**RECORD SET:**
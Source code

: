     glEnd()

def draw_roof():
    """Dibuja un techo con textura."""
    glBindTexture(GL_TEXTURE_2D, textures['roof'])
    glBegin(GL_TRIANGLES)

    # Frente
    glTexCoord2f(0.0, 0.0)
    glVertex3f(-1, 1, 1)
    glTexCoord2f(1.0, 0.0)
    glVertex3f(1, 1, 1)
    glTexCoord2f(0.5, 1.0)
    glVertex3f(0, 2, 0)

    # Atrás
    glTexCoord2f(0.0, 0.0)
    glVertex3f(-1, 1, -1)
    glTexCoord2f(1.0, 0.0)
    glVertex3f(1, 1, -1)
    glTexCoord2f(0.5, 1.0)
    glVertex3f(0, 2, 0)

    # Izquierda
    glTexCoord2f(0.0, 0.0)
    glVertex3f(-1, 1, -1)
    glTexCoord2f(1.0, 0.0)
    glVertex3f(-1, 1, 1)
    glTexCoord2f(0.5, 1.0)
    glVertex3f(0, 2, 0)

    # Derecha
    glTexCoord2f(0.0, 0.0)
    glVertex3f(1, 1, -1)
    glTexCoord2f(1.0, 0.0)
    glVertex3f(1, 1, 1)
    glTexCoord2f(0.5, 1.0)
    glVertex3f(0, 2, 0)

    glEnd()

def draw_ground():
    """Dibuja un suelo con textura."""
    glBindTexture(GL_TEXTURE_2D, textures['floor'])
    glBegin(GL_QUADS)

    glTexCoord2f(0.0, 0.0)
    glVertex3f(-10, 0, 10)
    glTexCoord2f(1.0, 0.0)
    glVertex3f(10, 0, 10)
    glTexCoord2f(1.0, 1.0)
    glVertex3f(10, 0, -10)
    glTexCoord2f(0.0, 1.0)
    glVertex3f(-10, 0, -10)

**WHAT YOU HAVE TO DO:**
Please go through the listing and return each line that has "textura" in it.

**EXERCISE ANSWER:**
    """Dibuja un techo con textura."""
    """Dibuja un suelo con textura."""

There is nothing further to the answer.